I can't argue with any of that except it would leave a hole (in the side of the slide) that would be open to the striker channel. Padlocks (a la Ruger or CZ) are bad enough but at least it's easy to see if a padlock is on or off and it can't screw up the gun when it's off. Maybe a hole isn't all that bad after all; or maybe some aftermarket folks will make an attractive plug. Thanks for the input. Maybe this should be its own thread.


----------



## berettabone (Jan 23, 2012)

I'll use the new puppy analogy....you get the puppy, it causes you some troubles, but you don't want to get rid of it, because you love it, and you can maybe train it to become better..............I guess that's what makes me different in the firearms world......if I can't shoot it without problems, if I can't assemble and disassemble without problems, if I can't trust it totally, it's gone. Good luck and hope you find a cure.


----------



## Scott9mm (Jul 2, 2012)

I get the puppy analogy but I guess I'm just a tinkerer and like to understand why things work or don't work.

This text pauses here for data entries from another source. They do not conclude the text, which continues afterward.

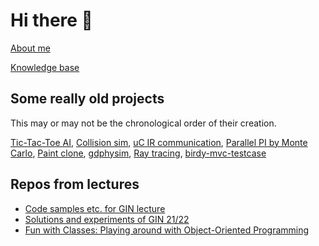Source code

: # Hi there 👋

[About me](http://s4b7r.github.io/?ref=githubprofile)

[Knowledge base](https://github.com/s4b7r/foam-kb)

## Some really old projects

This may or may not be the chronological order of their creation.

[Tic-Tac-Toe AI](https://github.com/s4b7r/legacy-tictactoe-ki), [Collision sim](https://github.com/s4b7r/legacy-ball-collision), [uC IR communication](https://github.com/s4b7r/AT-IR-comm), [Parallel PI by Monte Carlo](https://github.com/s4b7r/PI_MonteCarlo), [Paint clone](https://github.com/s4b7r/Slaint), [gdphysim](https://github.com/s4b7r/gdphysim), [Ray tracing](https://github.com/s4b7r/gdray), [birdy-mvc-testcase](https://github.com/s4b7r/birdy-mvc-testcase)

## Repos from lectures

- [Code samples etc. for GIN lecture](https://github.com/s4b7r/gin-public)
- [Solutions and experiments of GIN 21/22](https://github.com/s4b7r/gin2122-exercises)
- [Fun with Classes: Playing around with Object-Oriented Programming](https://github.com/s4b7r/oop-introproject)

<!--
**s4b7r/s4b7r** is a ✨ _special_ ✨ repository because its `README.md` (this file) appears on your GitHub profile.

Here are some ideas to get you started:

- 🔭 I’m currently working on ...
- 🌱 I’m currently learning ...
- 👯 I’m looking to collaborate on ...
- 🤔 I’m looking for help with ...
- 💬 Ask me about ...
- 📫 How to reach me: ...
- 😄 Pronouns: ...
- ⚡ Fun fact: ...
-->
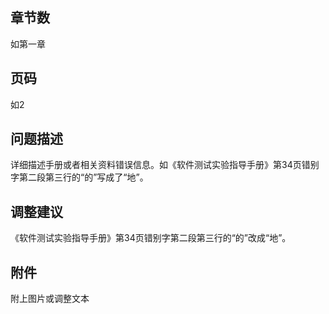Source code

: ## 章节数
如第一章

## 页码
如2

## 问题描述
详细描述手册或者相关资料错误信息。如《软件测试实验指导手册》第34页错别字第二段第三行的“的”写成了“地”。

## 调整建议
《软件测试实验指导手册》第34页错别字第二段第三行的“的”改成“地”。

## 附件
附上图片或调整文本

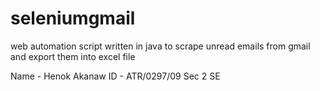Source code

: # seleniumgmail
web automation script written in java to scrape unread emails from gmail and export them into excel file

Name - Henok Akanaw ID - ATR/0297/09 Sec 2 SE
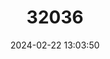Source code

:---
title: "32036"
category: "Persea lingue"
draft: false
date: 2024-02-22 13:03:50
languages:
  Spanish; Castilian: ["Lingue"]
---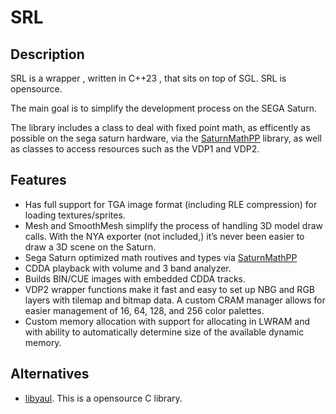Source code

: # SRL
## Description
SRL is a wrapper , written in C++23 , that sits on top of SGL. SRL is opensource.

The main goal is to simplify the development process on the SEGA Saturn.

The library includes a class to deal with fixed point math, as efficently as possible on the sega saturn hardware, via the [SaturnMathPP](https://github.com/robertoduarte/SaturnMathPP) library, as well as classes to access resources such as the VDP1 and VDP2.

## Features
+ Has full support for TGA image format (including RLE compression) for loading textures/sprites.
+ Mesh and SmoothMesh simplify the process of handling 3D model draw calls. With the NYA exporter (not included,) it’s never been easier to draw a 3D scene on the Saturn.
+ Sega Saturn optimized math routives and types via [SaturnMathPP](https://github.com/robertoduarte/SaturnMathPP) 
+ CDDA playback with volume and 3 band analyzer.
+ Builds BIN/CUE images with embedded CDDA tracks.
+ VDP2 wrapper functions make it fast and easy to set up NBG and RGB layers with tilemap and bitmap data. A custom CRAM manager allows for easier management of 16, 64, 128, and 256 color palettes.
+ Custom memory allocation with support for allocating in LWRAM and with ability to automatically determine size of the available dynamic memory.

## Alternatives
+ [libyaul](https://github.com/yaul-org/libyaul). This is a opensource C library.





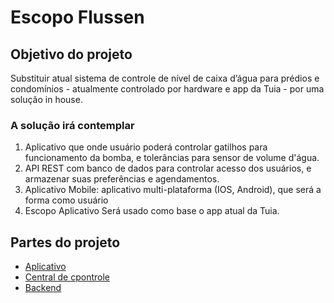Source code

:# Escopo Flussen

## Objetivo do projeto

Substituir atual sistema de controle de nível de caixa d’água para prédios e condomínios - atualmente controlado por hardware e app da Tuia - por uma solução in house.

### A solução irá contemplar

1. Aplicativo que onde usuário poderá controlar gatilhos para funcionamento da bomba, e tolerâncias para sensor de volume d'água.
2. API REST com banco de dados para controlar acesso dos usuários, e armazenar suas preferências e agendamentos.
3. Aplicativo Mobile: aplicativo multi-plataforma (IOS, Android), que será a forma como usuário
4. Escopo Aplicativo
Será usado como base o app atual da Tuia.

## Partes do projeto

* [Aplicativo](aplicativo.md)
* [Central de cpontrole](hardware.md)
* [Backend](backend.md)
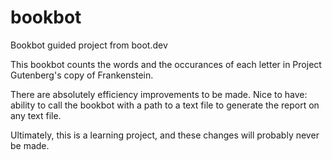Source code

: # bookbot
Bookbot guided project from boot.dev

This bookbot counts the words and the occurances of each letter in Project Gutenberg's copy of Frankenstein.

There are absolutely efficiency improvements to be made.
Nice to have: ability to call the bookbot with a path to a text file to generate the report on any text file.

Ultimately, this is a learning project, and these changes will probably never be made.
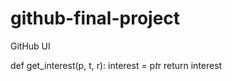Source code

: # github-final-project
GitHub UI

def get_interest(p, t, r):
    interest = p*t*r
    return interest
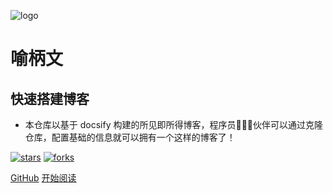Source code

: ![logo](_media/logo.png)

# 喻柄文

## 快速搭建博客

- 本仓库以基于 docsify 构建的所见即所得博客，程序员👨🏻‍💻伙伴可以通过克隆仓库，配置基础的信息就可以拥有一个这样的博客了！
    
[![stars](https://badgen.net/github/stars/bw0722/bw0722.github.io?icon=github&color=4ab8a1)](https://github.com/bw0722/bw0722.github.io) [![forks](https://badgen.net/github/forks/bw0722/bw0722.github.io?icon=github&color=4ab8a1)](https://github.com/bw0722/bw0722.github.io) 

[GitHub](<https://github.com/bw0722/bw0722.github.io>)
[开始阅读](README.md)
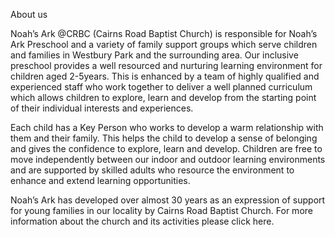 About us

Noah’s Ark @CRBC (Cairns Road Baptist Church) is responsible for Noah’s Ark Preschool and a variety of family support groups which serve children and families in Westbury Park and the surrounding area.   Our inclusive preschool provides a well resourced and nurturing learning environment for children aged 2-5years. This is enhanced by a team of highly qualified and experienced staff who work together to deliver a well planned curriculum which allows children to explore, learn and develop from the starting point of their individual interests and experiences.

Each child has a Key Person who works to develop a warm relationship with them and their family. This helps the child to develop a sense of belonging and gives the confidence to explore, learn and develop.  Children are free to move independently between our indoor and outdoor learning environments and are supported by skilled adults who resource the environment to enhance and extend learning opportunities.

Noah’s Ark has developed over almost 30 years as an expression of support for young families in our locality by Cairns Road Baptist Church. For more information about the church and its activities please click here.
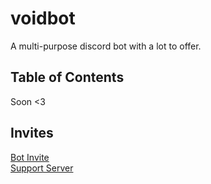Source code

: # voidbot
A multi-purpose discord bot with a lot to offer.

## Table of Contents
Soon <3

## Invites
[Bot Invite](https://discordapp.com/oauth2/authorize/?permissions=8&scope=bot&client_id=395548989149413386)  
[Support Server](https://discord.gg/9Qu7aXe)
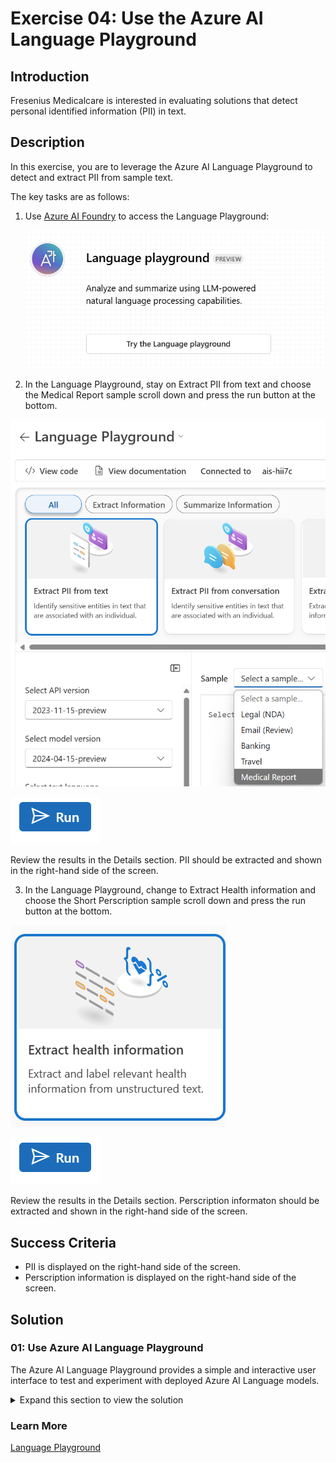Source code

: # Exercise 04: Use the Azure AI Language Playground

## Introduction

Fresenius Medicalcare is interested in evaluating solutions that detect personal identified information (PII) in text.

## Description

In this exercise, you are to leverage the Azure AI Language Playground to detect and extract PII from sample text.

The key tasks are as follows:

1. Use [Azure AI Foundry](https://ai.azure.com) to access the Language Playground:

    ![Language Playground.](images/language-playground.png)

2. In the Language Playground, stay on Extract PII from text and choose the Medical Report sample scroll down and press the run button at the bottom.

![medical report](images/medical-report.png)

![run](images/run.png)

Review the results in the Details section. PII should be extracted and shown in the right-hand side of the screen.

3. In the Language Playground, change to Extract Health information and choose the Short Perscription sample scroll down and press the run button at the bottom.

![medical report](images/health-information.png)

![run](images/run.png)

Review the results in the Details section. Perscription informaton should be extracted and shown in the right-hand side of the screen.

## Success Criteria

* PII is displayed on the right-hand side of the screen.
* Perscription information is displayed on the right-hand side of the screen.

## Solution

### 01: Use Azure AI Language Playground

The Azure AI Language Playground provides a simple and interactive user interface to test and experiment with deployed Azure AI Language models.

<details markdown="block">
<summary>Expand this section to view the solution</summary>

 Details:
    ![medical report solution](images/medical-report-solution.png)

 Details:
    ![health information solution](images/health-information-solution.png)

</details>

### Learn More

[Language Playground](https://ai.azure.com/explore/language)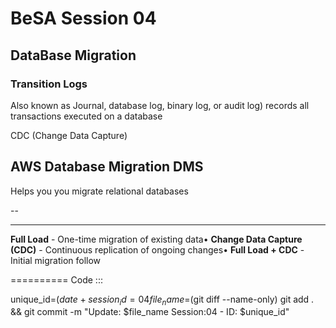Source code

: # BeSA Session 04

## DataBase Migration 




### Transition Logs 
Also known as Journal, database log, binary log, or audit log) records all transactions executed on a database

CDC (Change Data Capture)

## AWS Database Migration DMS
Helps you you migrate relational databases 

--




---
 **Full Load** - One-time migration of existing data• **Change Data Capture (CDC)** - Continuous replication of ongoing changes• **Full Load + CDC** - Initial migration follow

 ==========
Code :::

unique_id=$(date +%Y%m%d%H%M%S)
session_id=04
file_name=$(git diff --name-only)
git add . && git commit -m "Update: $file_name Session:04 - ID: $unique_id"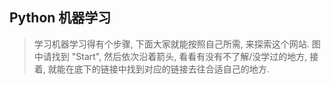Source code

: ## Python 机器学习
> 学习机器学习得有个步骤, 下面大家就能按照自己所需, 来探索这个网站. 图中请找到 "Start", 然后依次沿着箭头, 看看有没有不了解/没学过的地方, 接着, 就能在底下的链接中找到对应的链接去往合适自己的地方.

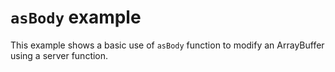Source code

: # `asBody` example

This example shows a basic use of `asBody` function to modify an ArrayBuffer using a server function.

Since last post, I replaced the striker/firing pin as well as the plastic firing-pin sleeve but only measured a slight improvement in the range of trigger force variation. After racking the slide, one of three things happened: trigger force was 3.75 pounds (a tad light), 6-7 pounds (not bad), or the sear failed to catch the firing pin entirely. Closer inspection showed that the sear did not always return to the full-up position under pressure of the sear spring. I concluded that either the sear spring is weak/damaged or there is a rough spot on the sear or sear frame that prevents the sear from popping fully up. Turns out that all three of these parts are restricted, which means Taurus will not sell the parts. I considered adapting a generic spring but lacking any specs (other than physical dimensions) I decided against it. So I sent the gun back to Taurus (to the tune of $70+) to let them deal with it. I did include a letter detailing the current problem as well as a complete history of previous issues and actions. Taurus received the gun Weds a.m. and I got an email acknowledging receipt around COB Thursday. Taurus' online repair tracking web site still shows nothing (as of COB Friday) which is par for the course, I hear. Last time, when FEDEX delivered the gun back to me the web site still showed received, awaiting repair so that online status "tool" appears pretty useless. Now it's time to wait. Possible update to follow.


----------



## denner (Jun 3, 2011)

Good move, let us know how it turns out.


----------



## Scott9mm (Jul 2, 2012)

Situation Report Update.

I'm the OP. My main complaint was erratic trigger force (between 3 and 9 lb) which seemed to depend on slide-rack speed and also the sear completely failed to catch the striker sometimes. I Fedex'ed the gun to Taurus Miami on 1 Aug and got it back 17 Aug. The online status tracking was not useful as it did not even show "received" for, maybe, 10 days and suddenly jumped to "repaired and enroute back" the day before it arrived here.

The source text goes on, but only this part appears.